## WORK TO BE COMPLETED
All entries must be returned precisely as they appear.

Stored records

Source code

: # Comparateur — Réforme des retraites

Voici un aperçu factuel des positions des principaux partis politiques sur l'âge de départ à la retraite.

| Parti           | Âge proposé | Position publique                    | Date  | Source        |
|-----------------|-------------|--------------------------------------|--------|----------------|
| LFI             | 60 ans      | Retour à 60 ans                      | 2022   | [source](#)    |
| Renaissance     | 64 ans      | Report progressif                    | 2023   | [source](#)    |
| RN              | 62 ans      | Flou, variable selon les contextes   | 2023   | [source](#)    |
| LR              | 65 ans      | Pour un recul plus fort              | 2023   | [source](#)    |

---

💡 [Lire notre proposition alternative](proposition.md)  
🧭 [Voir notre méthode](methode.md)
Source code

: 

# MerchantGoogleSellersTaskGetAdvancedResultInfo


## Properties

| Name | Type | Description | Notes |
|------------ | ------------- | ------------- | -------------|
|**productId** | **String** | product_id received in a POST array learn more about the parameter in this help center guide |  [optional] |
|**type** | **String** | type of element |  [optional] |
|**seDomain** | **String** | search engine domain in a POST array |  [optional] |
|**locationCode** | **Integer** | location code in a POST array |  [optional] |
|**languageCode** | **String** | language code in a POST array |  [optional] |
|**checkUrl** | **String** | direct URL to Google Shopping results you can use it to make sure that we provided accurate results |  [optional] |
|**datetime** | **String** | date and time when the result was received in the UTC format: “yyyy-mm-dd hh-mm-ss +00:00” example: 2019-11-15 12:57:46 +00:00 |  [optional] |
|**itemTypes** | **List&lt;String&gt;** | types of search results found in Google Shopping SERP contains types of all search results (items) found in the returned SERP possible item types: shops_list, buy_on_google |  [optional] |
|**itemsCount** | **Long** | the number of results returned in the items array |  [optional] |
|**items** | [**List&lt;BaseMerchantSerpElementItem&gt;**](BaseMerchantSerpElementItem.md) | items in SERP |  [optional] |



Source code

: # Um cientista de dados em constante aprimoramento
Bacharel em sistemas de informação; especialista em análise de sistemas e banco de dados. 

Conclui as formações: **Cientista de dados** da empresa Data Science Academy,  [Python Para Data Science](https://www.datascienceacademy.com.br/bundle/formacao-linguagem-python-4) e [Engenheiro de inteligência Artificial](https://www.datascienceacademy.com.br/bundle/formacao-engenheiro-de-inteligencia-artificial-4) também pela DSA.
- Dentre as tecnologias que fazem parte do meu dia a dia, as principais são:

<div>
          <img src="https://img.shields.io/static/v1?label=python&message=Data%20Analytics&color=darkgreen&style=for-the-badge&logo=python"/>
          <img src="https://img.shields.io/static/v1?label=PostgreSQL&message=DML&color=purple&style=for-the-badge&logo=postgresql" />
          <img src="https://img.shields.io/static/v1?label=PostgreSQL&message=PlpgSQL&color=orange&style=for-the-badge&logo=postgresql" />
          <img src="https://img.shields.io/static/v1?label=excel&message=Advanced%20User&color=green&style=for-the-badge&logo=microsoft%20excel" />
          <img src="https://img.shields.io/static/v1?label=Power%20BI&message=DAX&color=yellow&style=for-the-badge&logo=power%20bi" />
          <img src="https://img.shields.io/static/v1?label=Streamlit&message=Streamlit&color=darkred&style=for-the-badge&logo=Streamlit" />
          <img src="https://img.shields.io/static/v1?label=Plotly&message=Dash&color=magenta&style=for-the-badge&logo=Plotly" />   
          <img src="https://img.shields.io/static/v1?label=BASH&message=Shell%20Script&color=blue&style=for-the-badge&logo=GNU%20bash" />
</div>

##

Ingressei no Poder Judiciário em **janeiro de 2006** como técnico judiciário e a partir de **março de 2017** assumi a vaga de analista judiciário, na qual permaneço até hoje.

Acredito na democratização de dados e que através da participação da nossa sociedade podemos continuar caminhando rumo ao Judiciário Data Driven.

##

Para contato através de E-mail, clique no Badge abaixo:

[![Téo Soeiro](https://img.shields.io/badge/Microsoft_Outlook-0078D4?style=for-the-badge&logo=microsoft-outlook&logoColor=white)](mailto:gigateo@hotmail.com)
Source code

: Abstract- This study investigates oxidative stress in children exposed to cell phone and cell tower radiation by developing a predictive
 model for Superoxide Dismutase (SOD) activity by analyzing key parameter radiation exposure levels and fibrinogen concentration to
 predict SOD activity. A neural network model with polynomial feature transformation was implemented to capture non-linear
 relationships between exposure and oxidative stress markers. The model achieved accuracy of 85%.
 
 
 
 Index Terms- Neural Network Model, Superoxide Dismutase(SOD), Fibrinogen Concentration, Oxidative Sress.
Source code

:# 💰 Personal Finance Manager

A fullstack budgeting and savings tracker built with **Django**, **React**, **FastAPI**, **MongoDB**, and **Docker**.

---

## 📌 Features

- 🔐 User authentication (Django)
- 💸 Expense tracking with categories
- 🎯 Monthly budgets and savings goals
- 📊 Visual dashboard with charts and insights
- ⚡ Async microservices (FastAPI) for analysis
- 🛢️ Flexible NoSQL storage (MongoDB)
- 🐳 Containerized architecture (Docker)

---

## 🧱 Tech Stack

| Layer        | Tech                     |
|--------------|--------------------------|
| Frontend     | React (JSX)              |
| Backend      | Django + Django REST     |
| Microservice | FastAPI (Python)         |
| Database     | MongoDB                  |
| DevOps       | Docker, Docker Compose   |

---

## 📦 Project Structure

## WRITTEN SOLUTION
Source code

: # Comparateur — Réforme des retraites

Voici un aperçu factuel des positions des principaux partis politiques sur l'âge de départ à la retraite.

| Parti           | Âge proposé | Position publique                    | Date  | Source        |
|-----------------|-------------|--------------------------------------|--------|----------------|
| LFI             | 60 ans      | Retour à 60 ans                      | 2022   | [source](#)    |
| Renaissance     | 64 ans      | Report progressif                    | 2023   | [source](#)    |
| RN              | 62 ans      | Flou, variable selon les contextes   | 2023   | [source](#)    |
| LR              | 65 ans      | Pour un recul plus fort              | 2023   | [source](#)    |

---

💡 [Lire notre proposition alternative](proposition.md)  
🧭 [Voir notre méthode](methode.md)
Source code

: 

# MerchantGoogleSellersTaskGetAdvancedResultInfo


## Properties

| Name | Type | Description | Notes |
|------------ | ------------- | ------------- | -------------|
|**productId** | **String** | product_id received in a POST array learn more about the parameter in this help center guide |  [optional] |
|**type** | **String** | type of element |  [optional] |
|**seDomain** | **String** | search engine domain in a POST array |  [optional] |
|**locationCode** | **Integer** | location code in a POST array |  [optional] |
|**languageCode** | **String** | language code in a POST array |  [optional] |
|**checkUrl** | **String** | direct URL to Google Shopping results you can use it to make sure that we provided accurate results |  [optional] |
|**datetime** | **String** | date and time when the result was received in the UTC format: “yyyy-mm-dd hh-mm-ss +00:00” example: 2019-11-15 12:57:46 +00:00 |  [optional] |
|**itemTypes** | **List&lt;String&gt;** | types of search results found in Google Shopping SERP contains types of all search results (items) found in the returned SERP possible item types: shops_list, buy_on_google |  [optional] |
|**itemsCount** | **Long** | the number of results returned in the items array |  [optional] |
|**items** | [**List&lt;BaseMerchantSerpElementItem&gt;**](BaseMerchantSerpElementItem.md) | items in SERP |  [optional] |



Source code

: # Um cientista de dados em constante aprimoramento
Bacharel em sistemas de informação; especialista em análise de sistemas e banco de dados. 

Conclui as formações: **Cientista de dados** da empresa Data Science Academy,  [Python Para Data Science](https://www.datascienceacademy.com.br/bundle/formacao-linguagem-python-4) e [Engenheiro de inteligência Artificial](https://www.datascienceacademy.com.br/bundle/formacao-engenheiro-de-inteligencia-artificial-4) também pela DSA.
- Dentre as tecnologias que fazem parte do meu dia a dia, as principais são:

<div>
          <img src="https://img.shields.io/static/v1?label=python&message=Data%20Analytics&color=darkgreen&style=for-the-badge&logo=python"/>
          <img src="https://img.shields.io/static/v1?label=PostgreSQL&message=DML&color=purple&style=for-the-badge&logo=postgresql" />
          <img src="https://img.shields.io/static/v1?label=PostgreSQL&message=PlpgSQL&color=orange&style=for-the-badge&logo=postgresql" />
          <img src="https://img.shields.io/static/v1?label=excel&message=Advanced%20User&color=green&style=for-the-badge&logo=microsoft%20excel" />
          <img src="https://img.shields.io/static/v1?label=Power%20BI&message=DAX&color=yellow&style=for-the-badge&logo=power%20bi" />
          <img src="https://img.shields.io/static/v1?label=Streamlit&message=Streamlit&color=darkred&style=for-the-badge&logo=Streamlit" />
          <img src="https://img.shields.io/static/v1?label=Plotly&message=Dash&color=magenta&style=for-the-badge&logo=Plotly" />   
          <img src="https://img.shields.io/static/v1?label=BASH&message=Shell%20Script&color=blue&style=for-the-badge&logo=GNU%20bash" />
</div>

##

Ingressei no Poder Judiciário em **janeiro de 2006** como técnico judiciário e a partir de **março de 2017** assumi a vaga de analista judiciário, na qual permaneço até hoje.

Acredito na democratização de dados e que através da participação da nossa sociedade podemos continuar caminhando rumo ao Judiciário Data Driven.

##

Para contato através de E-mail, clique no Badge abaixo:

[![Téo Soeiro](https://img.shields.io/badge/Microsoft_Outlook-0078D4?style=for-the-badge&logo=microsoft-outlook&logoColor=white)](mailto:gigateo@hotmail.com)
Source code

: Abstract- This study investigates oxidative stress in children exposed to cell phone and cell tower radiation by developing a predictive
 model for Superoxide Dismutase (SOD) activity by analyzing key parameter radiation exposure levels and fibrinogen concentration to
 predict SOD activity. A neural network model with polynomial feature transformation was implemented to capture non-linear
 relationships between exposure and oxidative stress markers. The model achieved accuracy of 85%.
 
 
 
 Index Terms- Neural Network Model, Superoxide Dismutase(SOD), Fibrinogen Concentration, Oxidative Sress.
Source code

:# 💰 Personal Finance Manager

A fullstack budgeting and savings tracker built with **Django**, **React**, **FastAPI**, **MongoDB**, and **Docker**.

---

## 📌 Features

- 🔐 User authentication (Django)
- 💸 Expense tracking with categories
- 🎯 Monthly budgets and savings goals
- 📊 Visual dashboard with charts and insights
- ⚡ Async microservices (FastAPI) for analysis
- 🛢️ Flexible NoSQL storage (MongoDB)
- 🐳 Containerized architecture (Docker)

---

## 🧱 Tech Stack

| Layer        | Tech                     |
|--------------|--------------------------|
| Frontend     | React (JSX)              |
| Backend      | Django + Django REST     |
| Microservice | FastAPI (Python)         |
| Database     | MongoDB                  |
| DevOps       | Docker, Docker Compose   |

---

## 📦 Project Structure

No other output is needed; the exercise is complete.